To do
Nothing but the lines from the first line of the entries through the line with "Now impose $x^2=0$" should appear in the answer, transcribed exactly and free of pictures.

Source texts of formatted documents
*** Begin section ***

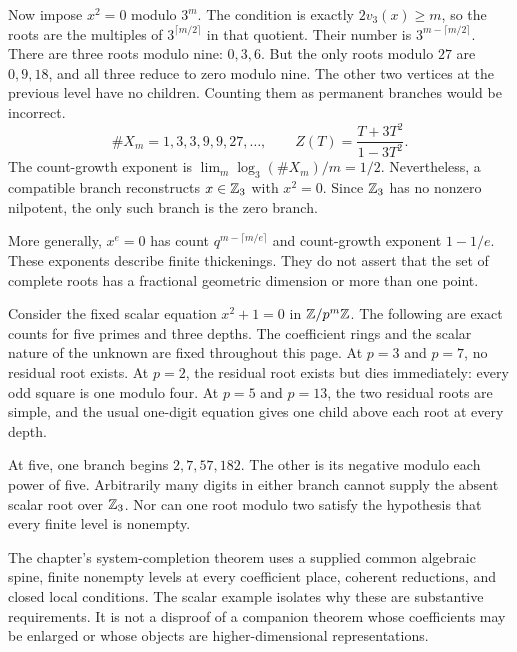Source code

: Now impose $x^2=0$ modulo $3^m$. The condition is exactly $2v_3(x)\ge m$, so the roots are the multiples of $3^{\lceil m/2\rceil}$ in that quotient. Their number is $3^{m-\lceil m/2\rceil}$.
There are three roots modulo nine: $0,3,6$. But the only roots modulo $27$ are $0,9,18$, and all three reduce to zero modulo nine. The other two vertices at the previous level have no children. Counting them as permanent branches would be incorrect.
\[
\#X_m=1,3,3,9,9,27,\ldots,
\qquad Z(T)=\frac{T+3T^2}{1-3T^2}.
\]
The count-growth exponent is $\lim_m\log_3(\#X_m)/m=1/2$. Nevertheless, a compatible branch reconstructs $x\in\ZZ_3$ with $x^2=0$. Since $\ZZ_3$ has no nonzero nilpotent, the only such branch is the zero branch.

More generally, $x^e=0$ has count $q^{m-\lceil m/e\rceil}$ and count-growth exponent $1-1/e$. These exponents describe finite thickenings. They do not assert that the set of complete roots has a fractional geometric dimension or more than one point.

Consider the fixed scalar equation $x^2+1=0$ in $\ZZ/p^m\ZZ$. The following are exact counts for five primes and three depths. The coefficient rings and the scalar nature of the unknown are fixed throughout this page.
At $p=3$ and $p=7$, no residual root exists. At $p=2$, the residual root exists but dies immediately: every odd square is one modulo four. At $p=5$ and $p=13$, the two residual roots are simple, and the usual one-digit equation gives one child above each root at every depth.

At five, one branch begins $2,7,57,182$. The other is its negative modulo each power of five. Arbitrarily many digits in either branch cannot supply the absent scalar root over $\ZZ_3$. Nor can one root modulo two satisfy the hypothesis that every finite level is nonempty.

The chapter's system-completion theorem uses a supplied common algebraic spine, finite nonempty levels at every coefficient place, coherent reductions, and closed local conditions. The scalar example isolates why these are substantive requirements. It is not a disproof of a companion theorem whose coefficients may be enlarged or whose objects are higher-dimensional representations.

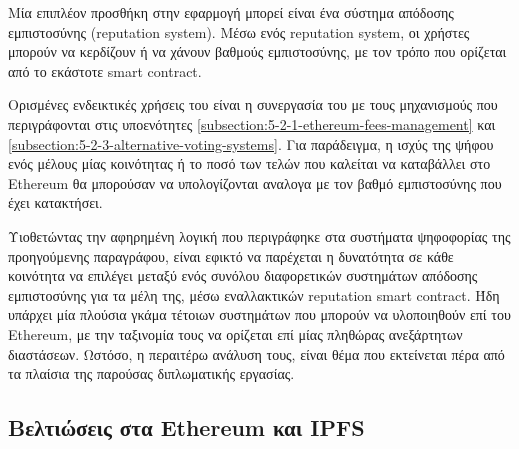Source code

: Μία επιπλέον προσθήκη στην εφαρμογή μπορεί είναι ένα σύστημα απόδοσης εμπιστοσύνης (reputation system). Μέσω ενός reputation system, οι χρήστες μπορούν να κερδίζουν ή να χάνουν βαθμούς εμπιστοσύνης, με τον τρόπο που ορίζεται από το εκάστοτε smart contract.

Ορισμένες ενδεικτικές χρήσεις του είναι η συνεργασία του με τους μηχανισμούς που περιγράφονται στις υποενότητες \ref{subsection:5-2-1-ethereum-fees-management} και \ref{subsection:5-2-3-alternative-voting-systems}. Για παράδειγμα, η ισχύς της ψήφου ενός μέλους μίας κοινότητας ή το ποσό των τελών που καλείται να καταβάλλει στο Ethereum θα μπορούσαν να υπολογίζονται αναλογα με τον βαθμό εμπιστοσύνης που έχει κατακτήσει.

Υιοθετώντας την αφηρημένη λογική που περιγράφηκε στα συστήματα ψηφοφορίας της προηγούμενης παραγράφου, είναι εφικτό να παρέχεται η δυνατότητα σε κάθε κοινότητα να επιλέγει μεταξύ ενός συνόλου διαφορετικών συστημάτων απόδοσης εμπιστοσύνης για τα μέλη της, μέσω εναλλακτικών reputation smart contract. Ήδη υπάρχει μία πλούσια γκάμα τέτοιων συστημάτων που μπορούν να υλοποιηθούν επί του Ethereum, με την ταξινομία τους να ορίζεται επί μίας πληθώρας ανεξάρτητων διαστάσεων.\cite{5.2-taxonomy-of-reputation-systems} Ωστόσο, η περαιτέρω ανάλυση τους, είναι θέμα που εκτείνεται πέρα από τα πλαίσια της παρούσας διπλωματικής εργασίας.

\subsection{Βελτιώσεις στα Ethereum και IPFS}\label{subsection:5-2-5-ethereum-ipfs-improvements}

*** End section ***

Expected output
Source code

: Now impose $x^2=0$ modulo $3^m$. The condition is exactly $2v_3(x)\ge m$, so the roots are the multiples of $3^{\lceil m/2\rceil}$ in that quotient. Their number is $3^{m-\lceil m/2\rceil}$.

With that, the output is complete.